== Segment start ==

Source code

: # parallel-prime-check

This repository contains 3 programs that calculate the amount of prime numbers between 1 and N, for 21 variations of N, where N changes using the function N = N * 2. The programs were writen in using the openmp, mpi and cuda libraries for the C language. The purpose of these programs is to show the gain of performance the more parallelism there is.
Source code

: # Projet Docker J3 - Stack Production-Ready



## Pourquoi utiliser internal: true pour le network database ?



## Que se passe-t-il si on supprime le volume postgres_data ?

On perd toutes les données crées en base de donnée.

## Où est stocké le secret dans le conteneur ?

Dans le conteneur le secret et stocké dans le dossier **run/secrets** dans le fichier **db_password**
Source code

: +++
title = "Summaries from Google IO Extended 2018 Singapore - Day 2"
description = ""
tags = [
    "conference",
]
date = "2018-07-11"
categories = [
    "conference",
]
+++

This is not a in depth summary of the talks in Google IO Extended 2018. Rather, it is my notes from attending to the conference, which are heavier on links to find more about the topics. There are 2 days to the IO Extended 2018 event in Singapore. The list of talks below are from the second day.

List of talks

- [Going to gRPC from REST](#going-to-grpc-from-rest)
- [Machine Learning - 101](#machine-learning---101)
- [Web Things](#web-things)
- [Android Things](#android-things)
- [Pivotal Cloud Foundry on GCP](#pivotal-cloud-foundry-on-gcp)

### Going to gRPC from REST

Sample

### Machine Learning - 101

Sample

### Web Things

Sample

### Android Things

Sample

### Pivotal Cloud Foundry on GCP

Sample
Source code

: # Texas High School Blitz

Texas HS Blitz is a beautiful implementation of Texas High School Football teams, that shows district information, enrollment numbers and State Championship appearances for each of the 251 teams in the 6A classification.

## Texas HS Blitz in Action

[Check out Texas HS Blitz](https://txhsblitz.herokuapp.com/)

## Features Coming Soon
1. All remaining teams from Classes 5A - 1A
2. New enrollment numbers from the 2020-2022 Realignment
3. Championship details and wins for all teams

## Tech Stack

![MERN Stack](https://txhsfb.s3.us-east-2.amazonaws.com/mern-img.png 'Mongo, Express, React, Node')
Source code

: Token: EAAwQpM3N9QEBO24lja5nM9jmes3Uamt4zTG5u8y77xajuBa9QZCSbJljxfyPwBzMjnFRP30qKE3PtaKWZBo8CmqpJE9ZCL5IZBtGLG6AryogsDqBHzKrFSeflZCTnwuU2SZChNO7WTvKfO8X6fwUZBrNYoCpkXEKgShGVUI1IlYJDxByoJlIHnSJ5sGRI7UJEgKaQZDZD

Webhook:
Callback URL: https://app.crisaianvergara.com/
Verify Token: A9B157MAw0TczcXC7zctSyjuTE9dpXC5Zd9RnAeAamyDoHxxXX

== Segment end ==

(Task to complete)
While keeping every line the same, please copy out all the records.

(Solution below)
Source code

: # parallel-prime-check

This repository contains 3 programs that calculate the amount of prime numbers between 1 and N, for 21 variations of N, where N changes using the function N = N * 2. The programs were writen in using the openmp, mpi and cuda libraries for the C language. The purpose of these programs is to show the gain of performance the more parallelism there is.
Source code

: # Projet Docker J3 - Stack Production-Ready



## Pourquoi utiliser internal: true pour le network database ?



## Que se passe-t-il si on supprime le volume postgres_data ?

On perd toutes les données crées en base de donnée.

## Où est stocké le secret dans le conteneur ?

Dans le conteneur le secret et stocké dans le dossier **run/secrets** dans le fichier **db_password**
Source code

: +++
title = "Summaries from Google IO Extended 2018 Singapore - Day 2"
description = ""
tags = [
    "conference",
]
date = "2018-07-11"
categories = [
    "conference",
]
+++

This is not a in depth summary of the talks in Google IO Extended 2018. Rather, it is my notes from attending to the conference, which are heavier on links to find more about the topics. There are 2 days to the IO Extended 2018 event in Singapore. The list of talks below are from the second day.

List of talks

- [Going to gRPC from REST](#going-to-grpc-from-rest)
- [Machine Learning - 101](#machine-learning---101)
- [Web Things](#web-things)
- [Android Things](#android-things)
- [Pivotal Cloud Foundry on GCP](#pivotal-cloud-foundry-on-gcp)

### Going to gRPC from REST

Sample

### Machine Learning - 101

Sample

### Web Things

Sample

### Android Things

Sample

### Pivotal Cloud Foundry on GCP

Sample
Source code

: # Texas High School Blitz

Texas HS Blitz is a beautiful implementation of Texas High School Football teams, that shows district information, enrollment numbers and State Championship appearances for each of the 251 teams in the 6A classification.

## Texas HS Blitz in Action

[Check out Texas HS Blitz](https://txhsblitz.herokuapp.com/)

## Features Coming Soon
1. All remaining teams from Classes 5A - 1A
2. New enrollment numbers from the 2020-2022 Realignment
3. Championship details and wins for all teams

## Tech Stack

![MERN Stack](https://txhsfb.s3.us-east-2.amazonaws.com/mern-img.png 'Mongo, Express, React, Node')
Source code

: Token: EAAwQpM3N9QEBO24lja5nM9jmes3Uamt4zTG5u8y77xajuBa9QZCSbJljxfyPwBzMjnFRP30qKE3PtaKWZBo8CmqpJE9ZCL5IZBtGLG6AryogsDqBHzKrFSeflZCTnwuU2SZChNO7WTvKfO8X6fwUZBrNYoCpkXEKgShGVUI1IlYJDxByoJlIHnSJ5sGRI7UJEgKaQZDZD

Webhook:
Callback URL: https://app.crisaianvergara.com/
Verify Token: A9B157MAw0TczcXC7zctSyjuTE9dpXC5Zd9RnAeAamyDoHxxXX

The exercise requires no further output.